Dedik ya, mihaniki yalanlar. Lazım gelen yalanlar. Hayatı kolaylaştıran ve her bir şeyi daha dolgun, tok gösteren, göze kulağa hitap eden, insana yardımcı olan yalanlar. El pençe en çok yedi yaşına kadar ebeveynlerimizden öğrendiğimiz türe ait yalanlar. Yalanların da türleri var, evet.

En sonunda kararını verip, düşer yollara Tartarın. Kente düşen köylünün, kurtlar sofrasına düşmesi gibi şaşır ilkin. “Bir bedende iki insan: Don Kişot ve Sancho Panza!” diyor Alphonse Daudet. Don Kişot yanı onu maceradan maceraya sürüklemek ister. Sancho Panza yanı ise evinde oturmasını. İkisi arasında kalan Tartarın genel imajı için Don Kişot’tan yana oyunu kullanır.

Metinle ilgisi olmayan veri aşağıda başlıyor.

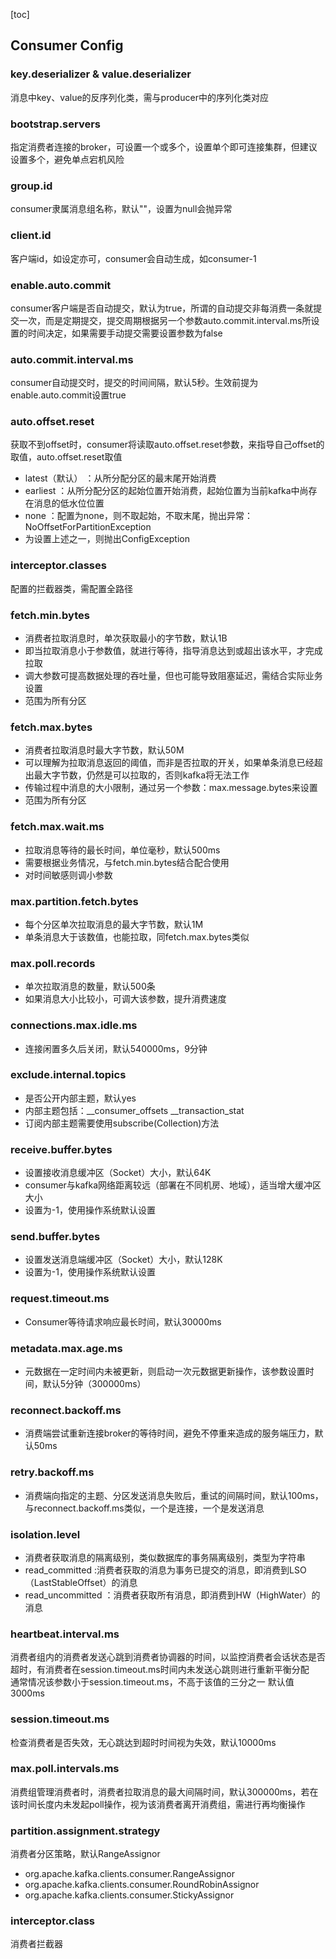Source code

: [toc]
## Consumer Config
### key.deserializer & value.deserializer
消息中key、value的反序列化类，需与producer中的序列化类对应

### bootstrap.servers
指定消费者连接的broker，可设置一个或多个，设置单个即可连接集群，但建议设置多个，避免单点宕机风险   

### group.id
consumer隶属消息组名称，默认""，设置为null会抛异常

### client.id
客户端id，如设定亦可，consumer会自动生成，如consumer-1

### enable.auto.commit
consumer客户端是否自动提交，默认为true，所谓的自动提交非每消费一条就提交一次，而是定期提交，提交周期根据另一个参数auto.commit.interval.ms所设置的时间决定，如果需要手动提交需要设置参数为false

### auto.commit.interval.ms
consumer自动提交时，提交的时间间隔，默认5秒。生效前提为enable.auto.commit设置true

### auto.offset.reset
获取不到offset时，consumer将读取auto.offset.reset参数，来指导自己offset的取值，auto.offset.reset取值
- latest（默认） ：从所分配分区的最末尾开始消费
- earliest ：从所分配分区的起始位置开始消费，起始位置为当前kafka中尚存在消息的低水位位置
- none ：配置为none，则不取起始，不取末尾，抛出异常：NoOffsetForPartitionException
- 为设置上述之一，则抛出ConfigException

### interceptor.classes
配置的拦截器类，需配置全路径

### fetch.min.bytes
- 消费者拉取消息时，单次获取最小的字节数，默认1B   
- 即当拉取消息小于参数值，就进行等待，指导消息达到或超出该水平，才完成拉取      
- 调大参数可提高数据处理的吞吐量，但也可能导致阻塞延迟，需结合实际业务设置 
- 范围为所有分区  

### fetch.max.bytes
- 消费者拉取消息时最大字节数，默认50M
- 可以理解为拉取消息返回的阈值，而非是否拉取的开关，如果单条消息已经超出最大字节数，仍然是可以拉取的，否则kafka将无法工作
- 传输过程中消息的大小限制，通过另一个参数：max.message.bytes来设置
- 范围为所有分区

### fetch.max.wait.ms
- 拉取消息等待的最长时间，单位毫秒，默认500ms
- 需要根据业务情况，与fetch.min.bytes结合配合使用
- 对时间敏感则调小参数

### max.partition.fetch.bytes
- 每个分区单次拉取消息的最大字节数，默认1M
- 单条消息大于该数值，也能拉取，同fetch.max.bytes类似

### max.poll.records
- 单次拉取消息的数量，默认500条
- 如果消息大小比较小，可调大该参数，提升消费速度

### connections.max.idle.ms
- 连接闲置多久后关闭，默认540000ms，9分钟

### exclude.internal.topics
- 是否公开内部主题，默认yes
- 内部主题包括：__consumer_offsets  __transaction_stat
- 订阅内部主题需要使用subscribe(Collection)方法

### receive.buffer.bytes
- 设置接收消息缓冲区（Socket）大小，默认64K
- consumer与kafka网络距离较远（部署在不同机房、地域），适当增大缓冲区大小
- 设置为-1，使用操作系统默认设置

### send.buffer.bytes
- 设置发送消息端缓冲区（Socket）大小，默认128K
- 设置为-1，使用操作系统默认设置

### request.timeout.ms
- Consumer等待请求响应最长时间，默认30000ms

### metadata.max.age.ms
- 元数据在一定时间内未被更新，则启动一次元数据更新操作，该参数设置时间，默认5分钟（300000ms）

### reconnect.backoff.ms
- 消费端尝试重新连接broker的等待时间，避免不停重来造成的服务端压力，默认50ms

### retry.backoff.ms
- 消费端向指定的主题、分区发送消息失败后，重试的间隔时间，默认100ms，与reconnect.backoff.ms类似，一个是连接，一个是发送消息

### isolation.level
- 消费者获取消息的隔离级别，类似数据库的事务隔离级别，类型为字符串
- read_committed :消费者获取的消息为事务已提交的消息，即消费到LSO（LastStableOffset）的消息
- read_uncommitted ：消费者获取所有消息，即消费到HW（HighWater）的消息

### heartbeat.interval.ms
消费者组内的消费者发送心跳到消费者协调器的时间，以监控消费者会话状态是否超时，有消费者在session.timeout.ms时间内未发送心跳则进行重新平衡分配   
通常情况该参数小于session.timeout.ms，不高于该值的三分之一
默认值3000ms

### session.timeout.ms
检查消费者是否失效，无心跳达到超时时间视为失效，默认10000ms

### max.poll.intervals.ms
消费组管理消费者时，消费者拉取消息的最大间隔时间，默认300000ms，若在该时间长度内未发起poll操作，视为该消费者离开消费组，需进行再均衡操作

### partition.assignment.strategy
消费者分区策略，默认RangeAssignor      
- org.apache.kafka.clients.consumer.RangeAssignor
- org.apache.kafka.clients.consumer.RoundRobinAssignor
- org.apache.kafka.clients.consumer.StickyAssignor 

### interceptor.class
消费者拦截器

Fransa’yla Cezayir arasında, üç gün süren vapur yolculuğunda deniz tutar Tartarın’i. Kendi hayatının maskarası olmuştur bir nevi. Kamarasına gelen kahkahalar, mide bulandırıcı mutfak kokuları arasında, içindeki Sancho homurdanır: “Dayan bakalım şimdi, şapşal herif! Ben sana söylememiş miydim! Afrika’ya gitmek istiyordun, buyur git bakalım! Nasıl iyi mi? Keyfin yerinde mi şimdi?”

Aslanların peşindeki Tartarın’in bir durağı Cezayir olur. Alphonse Daudet’in oryantalist öğelerle bezediği bir aşk serüveni de yaşar oralarda. Sonu acıklı bir kandırılma hikâyesi ile bitse de. Aslan avlamak için bunca zahmete girdiği yolculuğunda, trajikomik bir şekilde takdis edilmiş bir eşek öldürür. Yolculuğun sonunda elde avucunda bir deve kalır. Başından bir türlü savamadığı deveye hikâyesinin sonunda muhtaç olmuştur. Çünkü gene bu deve “Öldürdüğüm tüm aslanları gördü” diyerek gösterdiği tek yalancı şahittir.

Edebiyat dünyasının birkaç özgün karakteri vardır. H. Melville’nin Kâtip Bartleby’i, J. Bernhard’ın Bitik Adam’ı, T. Hardy’nin Adsız Sansız Bir Jude’u, Jane Austen’in Emma’sı, Tolstoy’un Anna Karenina’sı, Canettı’nin Körleşme’deki Profesör Kien’i, P. Roth’un Sokaktaki Adam’ı, Sabahhattin Ali’nin Kuyucaklı Yusuf’u gibi… Alphonse Daudet’in Tarasconlu Tartarın’i de öyle. Daudet’in abartılı anlatımına gelince, edebiyatta göze parmak oyunlar, çanak hikâyeler akıllarda kalması açısından sinemada durduğu kadar kötü durmuyor diyebilirim.